"A recent study from the NPD Group found that legal music downloads surged in 2006, and the company predicts that legal services will have more users than peer-to-peer networks by the end of 2007."
Peer-to-Peer (P2P) Networks have always been the primary target for music industries as the largest source for copyright infringement, but are P2P Networks really the threat? Nate Anderson investigates on whether or not filesharing remains to be "the red Communist music monster" as opposed to alternative methods of trade as well as examining the numbers behind the threats.
One method described as an alternative to P2P trade is general CD burning/ripping where he quotes the NPD Group that "...'social' ripping and burning of CDs among friends—which takes place offline and almost entirely out of reach of industry policing effort—accounted for 37 percent of all music consumption, more than file-sharing."
Then there is also streamripping which is used by "saving the bitsream from Internet radio or other streaming services" to acquire more infringing copies where Media Rights Technologies (MRT) reports that it is the number one source.

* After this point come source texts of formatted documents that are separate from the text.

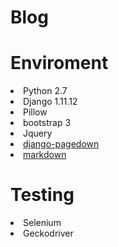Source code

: # Blog
<h1>Enviroment</h1>
<li>Python 2.7</li>
<li>Django 1.11.12</li>
<li>Pillow</li>
<li>bootstrap 3</li>
<li>Jquery</li>
<li><a href="https://github.com/timmyomahony/django-pagedown">django-pagedown</a></li>
<li><a href="https://cdnjs.com/libraries/marked">markdown</a></li>


<h1>Testing</h1>
<li>Selenium</li>
<li>Geckodriver</li>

Anderson points out that "[i]f streamripping truly is a bigger threat than CD-swapping and P2P use, it must account for at least 38 percent of all music consumption, leaving only a maximum of 25 percent for both legal and P2P acquisition of music." Canadian law professor Michael Geist, however, explains that "piracy rates can be wildly variable and downright fictional." It basically benefits these organizations to use 'high numbers' to rally support for legal threats and Congressional action, but Anderson notes that both the NPD and MRT agree that "P2P is hardly the music industry's biggest problem."